TASK BRIEF
Wherever "Example" turns up in the entries, copy out the line that holds it.

EXCERPTED DATA

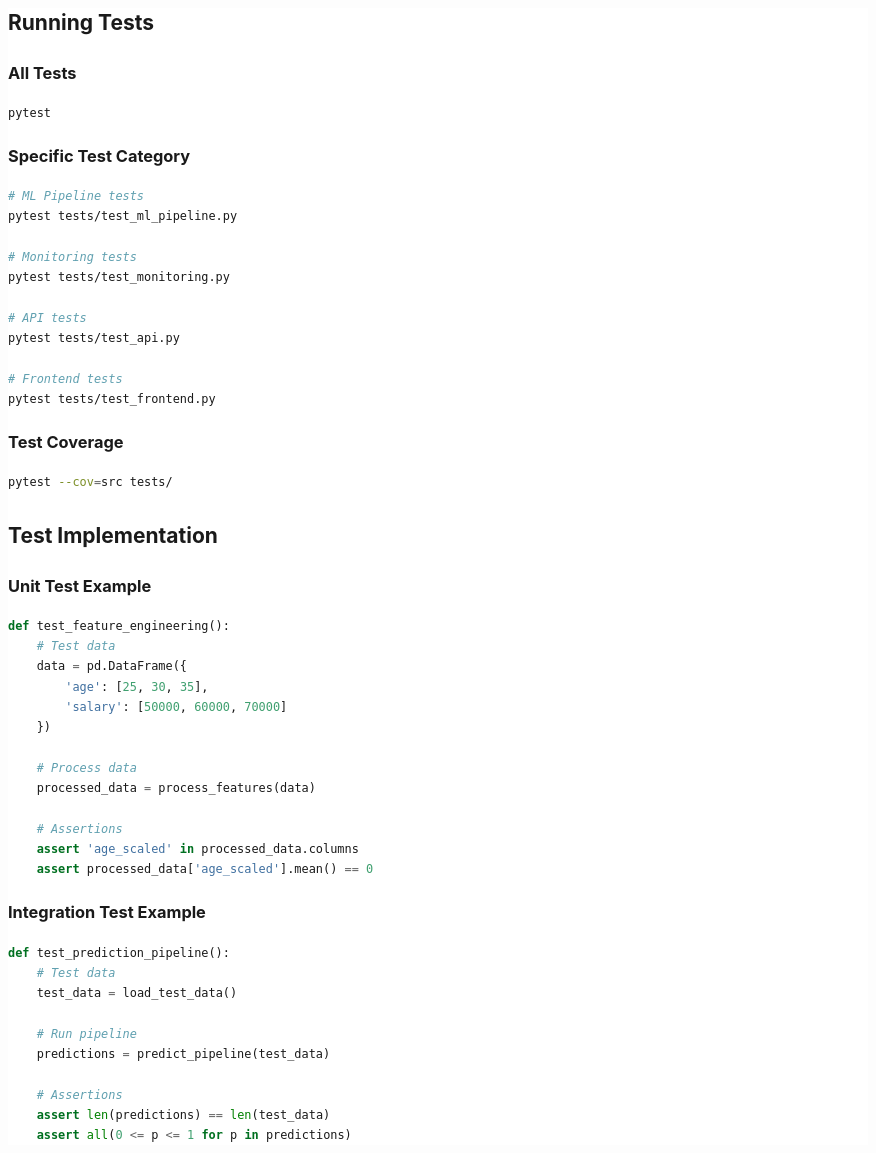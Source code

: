 ## Running Tests

### All Tests
```bash
pytest
```

### Specific Test Category
```bash
# ML Pipeline tests
pytest tests/test_ml_pipeline.py

# Monitoring tests
pytest tests/test_monitoring.py

# API tests
pytest tests/test_api.py

# Frontend tests
pytest tests/test_frontend.py
```

### Test Coverage
```bash
pytest --cov=src tests/
```

## Test Implementation

### Unit Test Example
```python
def test_feature_engineering():
    # Test data
    data = pd.DataFrame({
        'age': [25, 30, 35],
        'salary': [50000, 60000, 70000]
    })
    
    # Process data
    processed_data = process_features(data)
    
    # Assertions
    assert 'age_scaled' in processed_data.columns
    assert processed_data['age_scaled'].mean() == 0
```

### Integration Test Example
```python
def test_prediction_pipeline():
    # Test data
    test_data = load_test_data()
    
    # Run pipeline
    predictions = predict_pipeline(test_data)
    
    # Assertions
    assert len(predictions) == len(test_data)
    assert all(0 <= p <= 1 for p in predictions)
```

EXERCISE ANSWER
### Unit Test Example
### Integration Test Example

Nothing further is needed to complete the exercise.